WORK ORDER. Reproduce nothing but the lines from the one containing "지식 그래프는 온톨로지를" to the end of the records below, each exactly as written.

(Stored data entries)
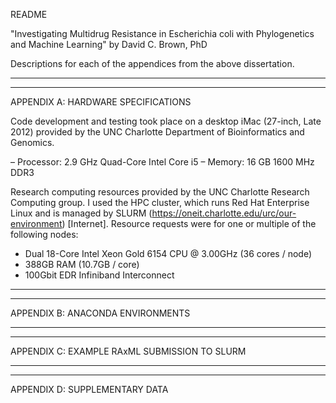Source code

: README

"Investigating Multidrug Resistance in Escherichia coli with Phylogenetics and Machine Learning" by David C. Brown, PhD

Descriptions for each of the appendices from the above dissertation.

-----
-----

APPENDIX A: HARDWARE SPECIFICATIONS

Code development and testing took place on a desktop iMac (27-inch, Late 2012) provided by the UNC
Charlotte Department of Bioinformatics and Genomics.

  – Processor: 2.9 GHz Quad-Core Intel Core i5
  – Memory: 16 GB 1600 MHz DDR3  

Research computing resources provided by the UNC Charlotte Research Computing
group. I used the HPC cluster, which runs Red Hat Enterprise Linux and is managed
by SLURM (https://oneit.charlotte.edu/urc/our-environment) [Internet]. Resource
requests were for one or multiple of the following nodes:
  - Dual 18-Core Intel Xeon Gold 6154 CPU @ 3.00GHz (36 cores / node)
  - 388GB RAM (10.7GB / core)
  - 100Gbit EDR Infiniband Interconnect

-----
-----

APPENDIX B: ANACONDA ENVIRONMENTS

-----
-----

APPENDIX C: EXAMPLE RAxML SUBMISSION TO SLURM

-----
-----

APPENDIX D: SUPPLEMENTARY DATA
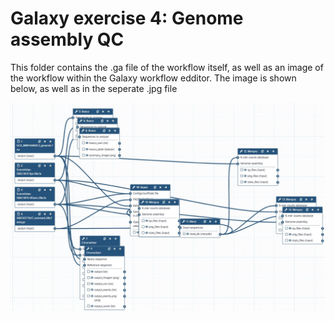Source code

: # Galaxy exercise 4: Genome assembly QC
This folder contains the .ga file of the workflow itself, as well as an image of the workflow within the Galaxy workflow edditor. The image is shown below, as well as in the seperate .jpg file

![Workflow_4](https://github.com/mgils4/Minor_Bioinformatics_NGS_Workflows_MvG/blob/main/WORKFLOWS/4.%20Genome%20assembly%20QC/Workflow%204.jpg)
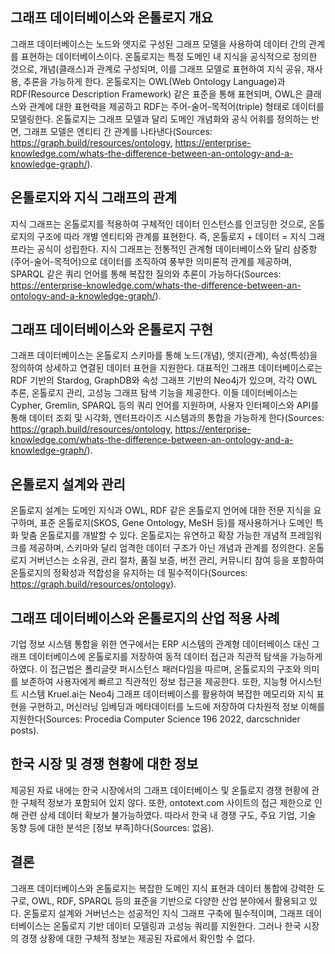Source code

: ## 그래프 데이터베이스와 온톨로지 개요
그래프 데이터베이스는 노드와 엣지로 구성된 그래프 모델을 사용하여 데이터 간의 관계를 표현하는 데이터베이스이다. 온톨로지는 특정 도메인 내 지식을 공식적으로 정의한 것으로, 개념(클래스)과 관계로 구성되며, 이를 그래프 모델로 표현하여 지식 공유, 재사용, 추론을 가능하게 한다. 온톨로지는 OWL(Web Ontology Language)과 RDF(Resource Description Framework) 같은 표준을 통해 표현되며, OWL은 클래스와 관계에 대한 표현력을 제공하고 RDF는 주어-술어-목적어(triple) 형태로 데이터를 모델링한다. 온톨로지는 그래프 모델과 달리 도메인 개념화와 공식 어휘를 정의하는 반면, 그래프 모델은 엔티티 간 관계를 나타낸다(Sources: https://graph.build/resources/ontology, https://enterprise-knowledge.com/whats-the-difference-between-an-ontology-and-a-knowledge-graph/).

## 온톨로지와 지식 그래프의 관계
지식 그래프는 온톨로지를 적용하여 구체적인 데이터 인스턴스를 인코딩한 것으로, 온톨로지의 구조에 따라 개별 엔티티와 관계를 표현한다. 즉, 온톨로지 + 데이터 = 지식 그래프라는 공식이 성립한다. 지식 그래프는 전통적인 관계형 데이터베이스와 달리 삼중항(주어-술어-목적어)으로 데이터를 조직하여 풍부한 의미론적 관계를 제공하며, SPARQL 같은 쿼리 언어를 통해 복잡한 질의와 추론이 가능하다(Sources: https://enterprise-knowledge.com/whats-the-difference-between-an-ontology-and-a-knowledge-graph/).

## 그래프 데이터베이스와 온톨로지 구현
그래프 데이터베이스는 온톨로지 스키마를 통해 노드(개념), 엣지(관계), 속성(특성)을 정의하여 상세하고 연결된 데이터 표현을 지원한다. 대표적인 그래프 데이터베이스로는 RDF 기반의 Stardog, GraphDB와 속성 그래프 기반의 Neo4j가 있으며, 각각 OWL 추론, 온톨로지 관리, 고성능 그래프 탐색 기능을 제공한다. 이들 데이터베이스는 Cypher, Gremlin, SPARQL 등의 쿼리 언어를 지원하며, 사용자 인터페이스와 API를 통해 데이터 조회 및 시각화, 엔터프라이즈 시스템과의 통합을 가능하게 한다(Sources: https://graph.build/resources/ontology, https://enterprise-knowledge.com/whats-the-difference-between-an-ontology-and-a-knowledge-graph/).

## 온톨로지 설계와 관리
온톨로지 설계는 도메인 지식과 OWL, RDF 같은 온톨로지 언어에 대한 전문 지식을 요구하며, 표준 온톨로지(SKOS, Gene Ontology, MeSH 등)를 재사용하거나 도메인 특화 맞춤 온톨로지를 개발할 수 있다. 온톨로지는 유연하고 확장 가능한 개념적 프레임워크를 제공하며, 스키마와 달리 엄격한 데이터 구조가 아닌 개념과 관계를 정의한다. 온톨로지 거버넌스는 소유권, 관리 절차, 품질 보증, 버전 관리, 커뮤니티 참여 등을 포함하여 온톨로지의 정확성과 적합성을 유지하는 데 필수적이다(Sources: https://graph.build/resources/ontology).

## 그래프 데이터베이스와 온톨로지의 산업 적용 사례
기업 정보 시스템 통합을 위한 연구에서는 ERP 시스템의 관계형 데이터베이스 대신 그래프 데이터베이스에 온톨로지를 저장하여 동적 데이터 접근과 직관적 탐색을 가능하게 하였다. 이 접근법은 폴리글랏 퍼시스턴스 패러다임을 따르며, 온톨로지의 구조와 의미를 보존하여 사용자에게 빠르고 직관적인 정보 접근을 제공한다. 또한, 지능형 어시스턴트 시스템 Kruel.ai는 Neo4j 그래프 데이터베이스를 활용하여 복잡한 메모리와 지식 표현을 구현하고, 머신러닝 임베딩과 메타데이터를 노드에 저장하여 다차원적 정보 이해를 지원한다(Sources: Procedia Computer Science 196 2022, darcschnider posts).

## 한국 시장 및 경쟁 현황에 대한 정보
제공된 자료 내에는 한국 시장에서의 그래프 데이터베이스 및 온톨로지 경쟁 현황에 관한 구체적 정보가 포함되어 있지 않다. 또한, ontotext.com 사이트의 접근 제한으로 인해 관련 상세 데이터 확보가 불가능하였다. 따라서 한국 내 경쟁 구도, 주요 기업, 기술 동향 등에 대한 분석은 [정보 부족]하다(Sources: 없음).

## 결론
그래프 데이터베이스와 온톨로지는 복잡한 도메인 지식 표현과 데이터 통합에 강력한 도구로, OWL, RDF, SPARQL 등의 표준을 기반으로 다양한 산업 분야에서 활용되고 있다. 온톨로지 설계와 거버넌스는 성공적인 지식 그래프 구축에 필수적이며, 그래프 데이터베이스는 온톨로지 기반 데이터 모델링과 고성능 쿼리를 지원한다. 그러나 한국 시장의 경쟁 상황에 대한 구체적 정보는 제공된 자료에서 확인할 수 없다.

RESULT.
지식 그래프는 온톨로지를 적용하여 구체적인 데이터 인스턴스를 인코딩한 것으로, 온톨로지의 구조에 따라 개별 엔티티와 관계를 표현한다. 즉, 온톨로지 + 데이터 = 지식 그래프라는 공식이 성립한다. 지식 그래프는 전통적인 관계형 데이터베이스와 달리 삼중항(주어-술어-목적어)으로 데이터를 조직하여 풍부한 의미론적 관계를 제공하며, SPARQL 같은 쿼리 언어를 통해 복잡한 질의와 추론이 가능하다(Sources: https://enterprise-knowledge.com/whats-the-difference-between-an-ontology-and-a-knowledge-graph/).

## 그래프 데이터베이스와 온톨로지 구현
그래프 데이터베이스는 온톨로지 스키마를 통해 노드(개념), 엣지(관계), 속성(특성)을 정의하여 상세하고 연결된 데이터 표현을 지원한다. 대표적인 그래프 데이터베이스로는 RDF 기반의 Stardog, GraphDB와 속성 그래프 기반의 Neo4j가 있으며, 각각 OWL 추론, 온톨로지 관리, 고성능 그래프 탐색 기능을 제공한다. 이들 데이터베이스는 Cypher, Gremlin, SPARQL 등의 쿼리 언어를 지원하며, 사용자 인터페이스와 API를 통해 데이터 조회 및 시각화, 엔터프라이즈 시스템과의 통합을 가능하게 한다(Sources: https://graph.build/resources/ontology, https://enterprise-knowledge.com/whats-the-difference-between-an-ontology-and-a-knowledge-graph/).

## 온톨로지 설계와 관리
온톨로지 설계는 도메인 지식과 OWL, RDF 같은 온톨로지 언어에 대한 전문 지식을 요구하며, 표준 온톨로지(SKOS, Gene Ontology, MeSH 등)를 재사용하거나 도메인 특화 맞춤 온톨로지를 개발할 수 있다. 온톨로지는 유연하고 확장 가능한 개념적 프레임워크를 제공하며, 스키마와 달리 엄격한 데이터 구조가 아닌 개념과 관계를 정의한다. 온톨로지 거버넌스는 소유권, 관리 절차, 품질 보증, 버전 관리, 커뮤니티 참여 등을 포함하여 온톨로지의 정확성과 적합성을 유지하는 데 필수적이다(Sources: https://graph.build/resources/ontology).

## 그래프 데이터베이스와 온톨로지의 산업 적용 사례
기업 정보 시스템 통합을 위한 연구에서는 ERP 시스템의 관계형 데이터베이스 대신 그래프 데이터베이스에 온톨로지를 저장하여 동적 데이터 접근과 직관적 탐색을 가능하게 하였다. 이 접근법은 폴리글랏 퍼시스턴스 패러다임을 따르며, 온톨로지의 구조와 의미를 보존하여 사용자에게 빠르고 직관적인 정보 접근을 제공한다. 또한, 지능형 어시스턴트 시스템 Kruel.ai는 Neo4j 그래프 데이터베이스를 활용하여 복잡한 메모리와 지식 표현을 구현하고, 머신러닝 임베딩과 메타데이터를 노드에 저장하여 다차원적 정보 이해를 지원한다(Sources: Procedia Computer Science 196 2022, darcschnider posts).

## 한국 시장 및 경쟁 현황에 대한 정보
제공된 자료 내에는 한국 시장에서의 그래프 데이터베이스 및 온톨로지 경쟁 현황에 관한 구체적 정보가 포함되어 있지 않다. 또한, ontotext.com 사이트의 접근 제한으로 인해 관련 상세 데이터 확보가 불가능하였다. 따라서 한국 내 경쟁 구도, 주요 기업, 기술 동향 등에 대한 분석은 [정보 부족]하다(Sources: 없음).

## 결론
그래프 데이터베이스와 온톨로지는 복잡한 도메인 지식 표현과 데이터 통합에 강력한 도구로, OWL, RDF, SPARQL 등의 표준을 기반으로 다양한 산업 분야에서 활용되고 있다. 온톨로지 설계와 거버넌스는 성공적인 지식 그래프 구축에 필수적이며, 그래프 데이터베이스는 온톨로지 기반 데이터 모델링과 고성능 쿼리를 지원한다. 그러나 한국 시장의 경쟁 상황에 대한 구체적 정보는 제공된 자료에서 확인할 수 없다.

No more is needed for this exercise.